* [TASK] Pull each line containing "collected" out of the listing below.

------------------------------------------------------------------------

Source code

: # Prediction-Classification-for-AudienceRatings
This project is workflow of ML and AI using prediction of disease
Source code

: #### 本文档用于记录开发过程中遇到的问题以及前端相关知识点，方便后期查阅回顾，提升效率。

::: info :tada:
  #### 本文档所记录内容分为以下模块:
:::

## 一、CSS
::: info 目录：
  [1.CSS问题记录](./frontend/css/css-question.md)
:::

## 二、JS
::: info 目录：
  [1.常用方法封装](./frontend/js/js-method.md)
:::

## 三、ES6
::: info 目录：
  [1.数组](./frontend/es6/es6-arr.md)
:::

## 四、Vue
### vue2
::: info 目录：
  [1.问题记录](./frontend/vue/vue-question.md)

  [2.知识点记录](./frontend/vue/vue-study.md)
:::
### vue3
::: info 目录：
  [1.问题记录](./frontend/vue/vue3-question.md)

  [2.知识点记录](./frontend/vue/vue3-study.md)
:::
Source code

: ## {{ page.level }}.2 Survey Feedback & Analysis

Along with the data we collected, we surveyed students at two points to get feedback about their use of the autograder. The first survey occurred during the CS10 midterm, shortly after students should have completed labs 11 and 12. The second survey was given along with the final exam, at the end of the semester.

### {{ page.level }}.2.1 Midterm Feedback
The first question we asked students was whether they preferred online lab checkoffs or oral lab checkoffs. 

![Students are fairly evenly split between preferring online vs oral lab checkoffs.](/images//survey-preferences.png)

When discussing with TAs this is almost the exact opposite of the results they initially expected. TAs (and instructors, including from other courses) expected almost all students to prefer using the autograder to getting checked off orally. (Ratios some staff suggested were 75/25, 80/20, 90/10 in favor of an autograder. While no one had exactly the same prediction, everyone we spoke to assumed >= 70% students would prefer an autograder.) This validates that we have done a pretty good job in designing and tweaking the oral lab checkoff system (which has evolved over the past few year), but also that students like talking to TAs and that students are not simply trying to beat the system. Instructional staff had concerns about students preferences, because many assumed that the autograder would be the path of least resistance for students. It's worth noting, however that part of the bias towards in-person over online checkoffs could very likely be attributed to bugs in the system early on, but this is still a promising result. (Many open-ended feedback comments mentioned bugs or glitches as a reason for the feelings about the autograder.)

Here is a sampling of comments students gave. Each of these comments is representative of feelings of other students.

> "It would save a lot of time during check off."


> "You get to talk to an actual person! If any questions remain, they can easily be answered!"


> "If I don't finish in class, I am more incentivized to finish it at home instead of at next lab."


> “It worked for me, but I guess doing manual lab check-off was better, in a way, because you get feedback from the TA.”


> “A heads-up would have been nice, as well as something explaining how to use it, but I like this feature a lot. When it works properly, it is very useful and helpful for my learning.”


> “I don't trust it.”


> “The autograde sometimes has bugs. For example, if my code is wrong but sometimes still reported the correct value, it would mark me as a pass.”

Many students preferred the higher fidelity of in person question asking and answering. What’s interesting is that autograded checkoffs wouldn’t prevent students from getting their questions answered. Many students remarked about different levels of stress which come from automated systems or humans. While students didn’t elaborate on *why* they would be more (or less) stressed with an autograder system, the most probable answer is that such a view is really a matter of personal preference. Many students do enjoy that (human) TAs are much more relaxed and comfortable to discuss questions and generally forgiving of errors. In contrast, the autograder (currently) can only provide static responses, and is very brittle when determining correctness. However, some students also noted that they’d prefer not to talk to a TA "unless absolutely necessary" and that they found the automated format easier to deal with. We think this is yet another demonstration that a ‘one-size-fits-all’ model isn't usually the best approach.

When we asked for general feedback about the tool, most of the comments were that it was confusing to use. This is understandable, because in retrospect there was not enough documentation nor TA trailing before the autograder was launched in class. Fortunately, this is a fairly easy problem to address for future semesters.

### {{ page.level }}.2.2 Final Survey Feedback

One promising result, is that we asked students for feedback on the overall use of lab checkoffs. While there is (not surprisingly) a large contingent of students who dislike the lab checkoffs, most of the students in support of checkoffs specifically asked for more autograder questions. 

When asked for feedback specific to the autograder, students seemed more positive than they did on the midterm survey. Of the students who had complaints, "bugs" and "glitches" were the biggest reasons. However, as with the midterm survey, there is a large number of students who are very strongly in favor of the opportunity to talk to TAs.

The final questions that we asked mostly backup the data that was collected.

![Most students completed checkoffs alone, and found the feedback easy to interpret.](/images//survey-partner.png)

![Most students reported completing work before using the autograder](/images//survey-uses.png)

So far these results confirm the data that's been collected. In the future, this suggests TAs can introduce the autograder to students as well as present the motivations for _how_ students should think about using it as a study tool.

------------------------------------------------------------------------

* [RESULT BELOW]
Along with the data we collected, we surveyed students at two points to get feedback about their use of the autograder. The first survey occurred during the CS10 midterm, shortly after students should have completed labs 11 and 12. The second survey was given along with the final exam, at the end of the semester.
The final questions that we asked mostly backup the data that was collected.
So far these results confirm the data that's been collected. In the future, this suggests TAs can introduce the autograder to students as well as present the motivations for _how_ students should think about using it as a study tool.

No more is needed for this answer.